Last month we held our second investor Q&A webinar. It’s great to have investors come along and regularly interact with our investor team and we hope you got some value out of it. If you couldn’t make it, or want to listen again, you can watch it anytime on YouTube here. Here we go through some of the key questions from the webinar:

How can I invest with property, without owning property?

There are many different investment types. One of the most common is KiwiSaver, with 64% of Kiwis having an account. For a quarter of Kiwis that’s the only investment they have. The other common investment is a term deposit, where you get a fixed interest rate on a lump sum with your bank over a period of time.

Then we of course have investing through property, either in a family home or with rentals on top of that, or investing in companies through the share market, through to government and corporate bonds, and cryptocurrency. These all require money to be invested in order to own a chunk of that thing, which could be a house, a bond, or a stock.

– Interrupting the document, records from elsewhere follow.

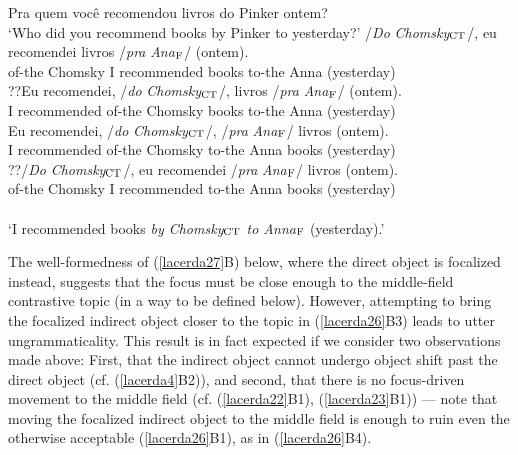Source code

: \documentclass[output=paper]{langscibook}
\begin{document}
\begin{exe}
\ex \label{lacerda26}
\begin{xlist}
 \label{lacerda26A}
Pra quem você recomendou livros do Pinker ontem?\\
‘Who did you recommend books by Pinker to yesterday?’
 \label{lacerda26B1}
\gll /\emph{Do} 	\emph{Chomsky}$_{\textnormal{CT}}$/, 	eu 	recomendei 	livros 	/\emph{pra} 	\emph{Ana}$_{\textnormal{F}}$/	(ontem).\\
of-the 	Chomsky 	I 	recommended 	books 	to-the 	Anna	(yesterday)\\

 \label{lacerda26B2}
\gll ??Eu 	recomendei, 	/\emph{do} 	\emph{Chomsky}$_{\textnormal{CT}}$/, 	livros 	/\emph{pra} 	\emph{Ana}$_{\textnormal{F}}$/ 	(ontem).\\
I 	recommended 	of-the 	Chomsky 	books 	to-the 	Anna	(yesterday)\\

 \label{lacerda26B3}
\gll *Eu 	recomendei, 	/\emph{do} 	\emph{Chomsky}$_{\textnormal{CT}}$/, 	/\emph{pra} \emph{Ana}$_{\textnormal{F}}$/	livros	(ontem).\\
I 	recommended 	of-the 	Chomsky 	to-the 	Anna 	books	(yesterday)\\


 \label{lacerda26B4}
\gll ??/\emph{Do} 	\emph{Chomsky}$_{\textnormal{CT}}$/, 	eu 	recomendei 	/\emph{pra} \emph{Ana}$_{\textnormal{F}}$/ 	livros 	(ontem).\\
of-the 	Chomsky 	I 	recommended 	to-the 	Anna 	books 	(yesterday)\\\\
‘I recommended books \emph{by Chomsky$_{\textnormal{CT}}$ to Anna$_{\textnormal{F}}$} (yesterday).’
\end{xlist}
\end{exe}

The well-formedness of (\ref{lacerda27}B) below, where the direct object is focalized instead, suggests that the focus must be close enough to the middle-field contrastive topic (in a way to be defined below). However, attempting to bring the focalized indirect object closer to the topic in (\ref{lacerda26}B3) leads to utter ungrammaticality. This result is in fact expected if we consider two observations made above: First, that the indirect object cannot undergo object shift past the direct object (cf. (\ref{lacerda4}B2)), and second, that there is no focus-driven movement to the middle field (cf. (\ref{lacerda22}B1), (\ref{lacerda23}B1)) — note that moving the focalized indirect object to the middle field is enough to ruin even the otherwise acceptable (\ref{lacerda26}B1), as in (\ref{lacerda26}B4).
\end{document}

Peer-to-peer investing differs in that it brings together those who wish to loan money, either individually or collectively, with those who wish to borrow money. It could be achieved through small or large parcels of money, and the loan could be provided against varying levels of security.

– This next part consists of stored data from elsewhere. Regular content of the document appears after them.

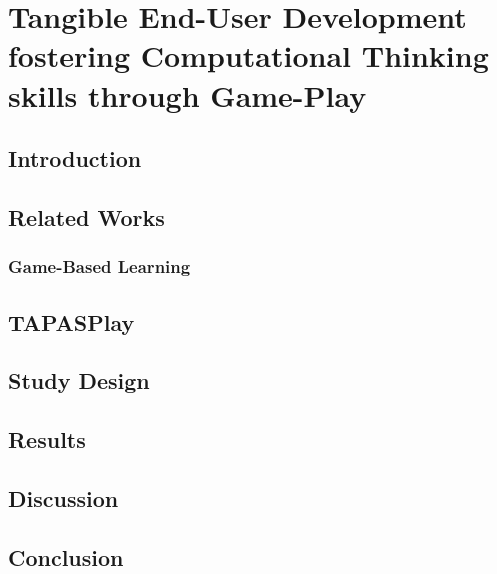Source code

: %
\chapter{Tangible End-User Development fostering Computational Thinking skills through Game-Play}
\label{sec:tapasplay}

\section{Introduction}

\section{Related Works}

\subsection{Game-Based Learning}

\section{TAPASPlay}

\section{Study Design}

\section{Results}

\section{Discussion}

\section{Conclusion}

We operate a slightly different model at SCP. Our target is short-term property lending, where we secure the property with a first mortgage and ensure the borrower has outlined a clear exit strategy with us. It means our investors can invest with property, without the hassle of actually owning property.

Lending our own money first before we place the loan on our investor platform for you to invest in, is a key element of SCP’s strategy, because investors choose which loans they want to invest in.

Can you explain what a first mortgage is?

A mortgage is a charge showing on the title of a specific property registering a financial interest. Every property in New Zealand is registered with Land Information New Zealand (LINZ) and designated an identifier number or title. Every loan we provide to borrowers is registered on this title as a first charge or first mortgage. That means we come ahead of anyone else that may claim to have subsequent financial interests in the property.

In this way we have the controlling position should anything untoward happen over the loan period such as if the borrower was to default on their loan and experience a mortgagee sale. For example, if the borrower owed us $500,000 and we sold the property for $800,000, we would take that $500,000 from the sale back to secure our position.

What is a credit score and what does a credit score mean?

At SCP the credit rating of loan is not about the borrower’s individual credit rating, it’s about the credit worthiness of the loan on the whole. It helps us to make lending decisions.

We use a formula which assesses the deal overall. It looks at information such as the purpose of the loan, the type of property, the location, the loan-to-value ratio (LVR) of the loan, how the borrower plans to service the loan, and what the borrower’s credit history is.

The formula will give us a number which determines the quality of the loan from one to five. Depending on that number and the verdict of our lending team, we’ll decide whether or not to lend.

What is our insurance policy for loans?

As we offer actual properties as security it’s important they’re fully insured. Our team always checks to ensure properties are fully insured.

We’re noted on the policy as an interested party. In the rare case of a premium going into arrears, the insurer would contact us and let us know. If the premium remains unpaid then we would pay on the borrower’s behalf and the borrower would pay us back directly. This also applies to payments such as council rates. But it is a rare occurrence.